◆ Action item
Look for "Deployment" in the material below and show each line that contains it.
──────────
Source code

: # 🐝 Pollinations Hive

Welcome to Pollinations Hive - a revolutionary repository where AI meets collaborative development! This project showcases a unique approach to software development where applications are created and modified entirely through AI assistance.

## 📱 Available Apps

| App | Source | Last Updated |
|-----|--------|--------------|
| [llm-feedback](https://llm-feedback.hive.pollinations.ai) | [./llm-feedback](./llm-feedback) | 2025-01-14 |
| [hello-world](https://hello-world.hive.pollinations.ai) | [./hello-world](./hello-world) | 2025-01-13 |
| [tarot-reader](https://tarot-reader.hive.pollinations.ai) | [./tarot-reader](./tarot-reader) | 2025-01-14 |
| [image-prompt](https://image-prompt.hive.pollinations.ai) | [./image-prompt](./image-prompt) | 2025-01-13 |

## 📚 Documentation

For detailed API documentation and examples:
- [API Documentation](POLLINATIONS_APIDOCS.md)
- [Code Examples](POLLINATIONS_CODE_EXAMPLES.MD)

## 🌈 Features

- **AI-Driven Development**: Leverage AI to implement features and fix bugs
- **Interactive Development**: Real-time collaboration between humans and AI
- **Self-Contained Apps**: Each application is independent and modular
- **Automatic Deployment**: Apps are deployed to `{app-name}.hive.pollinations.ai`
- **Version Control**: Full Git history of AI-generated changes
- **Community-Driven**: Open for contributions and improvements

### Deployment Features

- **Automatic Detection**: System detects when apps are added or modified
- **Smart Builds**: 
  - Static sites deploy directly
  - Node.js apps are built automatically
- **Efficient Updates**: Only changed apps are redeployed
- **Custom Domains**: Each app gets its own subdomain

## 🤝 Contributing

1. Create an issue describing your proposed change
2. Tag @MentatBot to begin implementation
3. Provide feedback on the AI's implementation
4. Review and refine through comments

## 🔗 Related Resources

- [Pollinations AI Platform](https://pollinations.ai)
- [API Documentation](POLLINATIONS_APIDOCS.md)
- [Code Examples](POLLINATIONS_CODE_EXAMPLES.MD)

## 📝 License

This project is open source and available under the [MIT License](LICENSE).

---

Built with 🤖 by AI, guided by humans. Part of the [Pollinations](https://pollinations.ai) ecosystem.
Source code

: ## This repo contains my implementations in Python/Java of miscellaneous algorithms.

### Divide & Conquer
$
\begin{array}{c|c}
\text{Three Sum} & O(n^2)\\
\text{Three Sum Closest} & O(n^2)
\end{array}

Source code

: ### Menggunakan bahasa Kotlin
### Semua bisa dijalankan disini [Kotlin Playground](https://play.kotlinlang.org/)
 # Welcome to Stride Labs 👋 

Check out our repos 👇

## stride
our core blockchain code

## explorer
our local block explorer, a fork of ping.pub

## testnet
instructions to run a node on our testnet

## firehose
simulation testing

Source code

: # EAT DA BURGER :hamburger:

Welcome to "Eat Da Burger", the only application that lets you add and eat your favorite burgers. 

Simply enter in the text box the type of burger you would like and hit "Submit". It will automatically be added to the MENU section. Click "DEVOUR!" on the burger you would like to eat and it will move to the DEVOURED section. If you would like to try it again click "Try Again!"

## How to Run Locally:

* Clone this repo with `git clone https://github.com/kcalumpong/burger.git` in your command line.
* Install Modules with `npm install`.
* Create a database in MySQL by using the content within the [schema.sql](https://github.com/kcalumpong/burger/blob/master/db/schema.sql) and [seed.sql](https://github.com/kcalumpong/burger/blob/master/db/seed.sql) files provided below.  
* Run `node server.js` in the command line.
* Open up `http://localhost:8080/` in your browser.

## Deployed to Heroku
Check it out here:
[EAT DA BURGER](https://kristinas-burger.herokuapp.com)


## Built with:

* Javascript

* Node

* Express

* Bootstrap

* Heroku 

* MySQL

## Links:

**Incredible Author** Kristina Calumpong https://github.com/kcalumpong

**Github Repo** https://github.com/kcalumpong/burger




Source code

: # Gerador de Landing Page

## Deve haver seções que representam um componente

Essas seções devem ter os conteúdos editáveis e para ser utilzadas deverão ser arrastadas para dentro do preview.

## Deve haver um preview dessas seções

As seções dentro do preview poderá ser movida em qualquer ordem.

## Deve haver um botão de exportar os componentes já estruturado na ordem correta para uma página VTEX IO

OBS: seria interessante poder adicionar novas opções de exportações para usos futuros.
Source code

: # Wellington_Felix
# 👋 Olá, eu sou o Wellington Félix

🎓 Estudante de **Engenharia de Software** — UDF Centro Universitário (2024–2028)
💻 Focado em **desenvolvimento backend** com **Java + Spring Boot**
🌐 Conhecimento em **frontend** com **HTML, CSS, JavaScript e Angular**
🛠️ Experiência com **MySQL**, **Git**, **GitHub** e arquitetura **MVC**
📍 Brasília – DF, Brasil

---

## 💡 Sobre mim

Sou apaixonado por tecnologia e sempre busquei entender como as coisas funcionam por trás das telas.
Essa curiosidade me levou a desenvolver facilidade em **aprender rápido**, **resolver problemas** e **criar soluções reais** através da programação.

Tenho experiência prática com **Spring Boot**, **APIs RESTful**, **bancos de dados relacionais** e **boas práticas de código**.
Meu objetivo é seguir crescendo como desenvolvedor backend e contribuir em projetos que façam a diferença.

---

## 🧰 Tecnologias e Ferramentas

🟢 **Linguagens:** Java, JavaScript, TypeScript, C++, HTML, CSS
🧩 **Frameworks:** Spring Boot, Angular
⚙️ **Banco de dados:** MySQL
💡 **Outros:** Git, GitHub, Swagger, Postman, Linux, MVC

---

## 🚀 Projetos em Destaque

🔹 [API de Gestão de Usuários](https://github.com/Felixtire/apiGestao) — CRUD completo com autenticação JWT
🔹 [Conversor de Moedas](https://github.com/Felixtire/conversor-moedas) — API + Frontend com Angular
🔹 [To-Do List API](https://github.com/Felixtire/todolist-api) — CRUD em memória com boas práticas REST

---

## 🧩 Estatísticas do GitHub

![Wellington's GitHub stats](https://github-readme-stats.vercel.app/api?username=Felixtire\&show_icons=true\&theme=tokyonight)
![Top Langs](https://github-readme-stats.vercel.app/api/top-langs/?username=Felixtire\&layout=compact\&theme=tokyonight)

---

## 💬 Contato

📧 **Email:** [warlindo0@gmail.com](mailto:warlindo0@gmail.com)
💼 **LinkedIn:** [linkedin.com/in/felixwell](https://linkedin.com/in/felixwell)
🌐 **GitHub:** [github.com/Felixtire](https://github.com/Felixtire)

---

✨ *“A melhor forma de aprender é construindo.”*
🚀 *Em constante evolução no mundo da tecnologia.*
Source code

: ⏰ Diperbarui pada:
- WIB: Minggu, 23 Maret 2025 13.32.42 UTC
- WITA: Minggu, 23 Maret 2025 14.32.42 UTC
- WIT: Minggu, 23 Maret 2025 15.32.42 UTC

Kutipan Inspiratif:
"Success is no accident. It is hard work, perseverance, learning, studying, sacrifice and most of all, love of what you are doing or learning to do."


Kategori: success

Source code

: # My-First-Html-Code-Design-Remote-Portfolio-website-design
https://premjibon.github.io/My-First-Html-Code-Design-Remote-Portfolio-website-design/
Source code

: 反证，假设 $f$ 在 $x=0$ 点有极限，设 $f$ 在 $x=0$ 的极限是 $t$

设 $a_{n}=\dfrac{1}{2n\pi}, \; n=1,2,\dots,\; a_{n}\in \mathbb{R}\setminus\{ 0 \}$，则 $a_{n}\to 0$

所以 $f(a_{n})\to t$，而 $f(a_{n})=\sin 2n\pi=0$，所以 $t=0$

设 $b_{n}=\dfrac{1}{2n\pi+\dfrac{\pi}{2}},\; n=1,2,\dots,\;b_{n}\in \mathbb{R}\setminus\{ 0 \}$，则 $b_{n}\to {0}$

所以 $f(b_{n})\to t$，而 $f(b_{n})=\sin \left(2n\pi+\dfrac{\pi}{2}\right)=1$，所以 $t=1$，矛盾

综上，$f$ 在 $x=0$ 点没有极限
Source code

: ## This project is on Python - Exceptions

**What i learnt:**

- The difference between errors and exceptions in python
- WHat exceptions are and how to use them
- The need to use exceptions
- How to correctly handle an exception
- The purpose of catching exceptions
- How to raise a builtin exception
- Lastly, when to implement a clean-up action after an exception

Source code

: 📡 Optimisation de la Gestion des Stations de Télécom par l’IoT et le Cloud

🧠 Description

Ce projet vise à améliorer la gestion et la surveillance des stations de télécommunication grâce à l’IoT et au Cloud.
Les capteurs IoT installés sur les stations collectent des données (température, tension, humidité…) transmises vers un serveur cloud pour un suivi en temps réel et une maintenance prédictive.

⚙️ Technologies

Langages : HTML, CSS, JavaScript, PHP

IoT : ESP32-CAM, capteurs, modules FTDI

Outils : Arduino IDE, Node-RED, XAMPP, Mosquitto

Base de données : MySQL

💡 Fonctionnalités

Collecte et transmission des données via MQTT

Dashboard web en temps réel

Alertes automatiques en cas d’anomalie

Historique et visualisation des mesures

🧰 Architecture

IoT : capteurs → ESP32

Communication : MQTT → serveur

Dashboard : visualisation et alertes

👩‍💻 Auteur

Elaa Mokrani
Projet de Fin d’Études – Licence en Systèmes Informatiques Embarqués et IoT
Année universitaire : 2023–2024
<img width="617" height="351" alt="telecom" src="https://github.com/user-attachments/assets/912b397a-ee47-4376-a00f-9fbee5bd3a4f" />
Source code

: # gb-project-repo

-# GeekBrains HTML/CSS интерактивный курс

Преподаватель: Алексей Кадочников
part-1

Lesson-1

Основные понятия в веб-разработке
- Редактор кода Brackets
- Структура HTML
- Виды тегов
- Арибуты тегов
──────────
◆ Exercise result
- **Automatic Deployment**: Apps are deployed to `{app-name}.hive.pollinations.ai`
### Deployment Features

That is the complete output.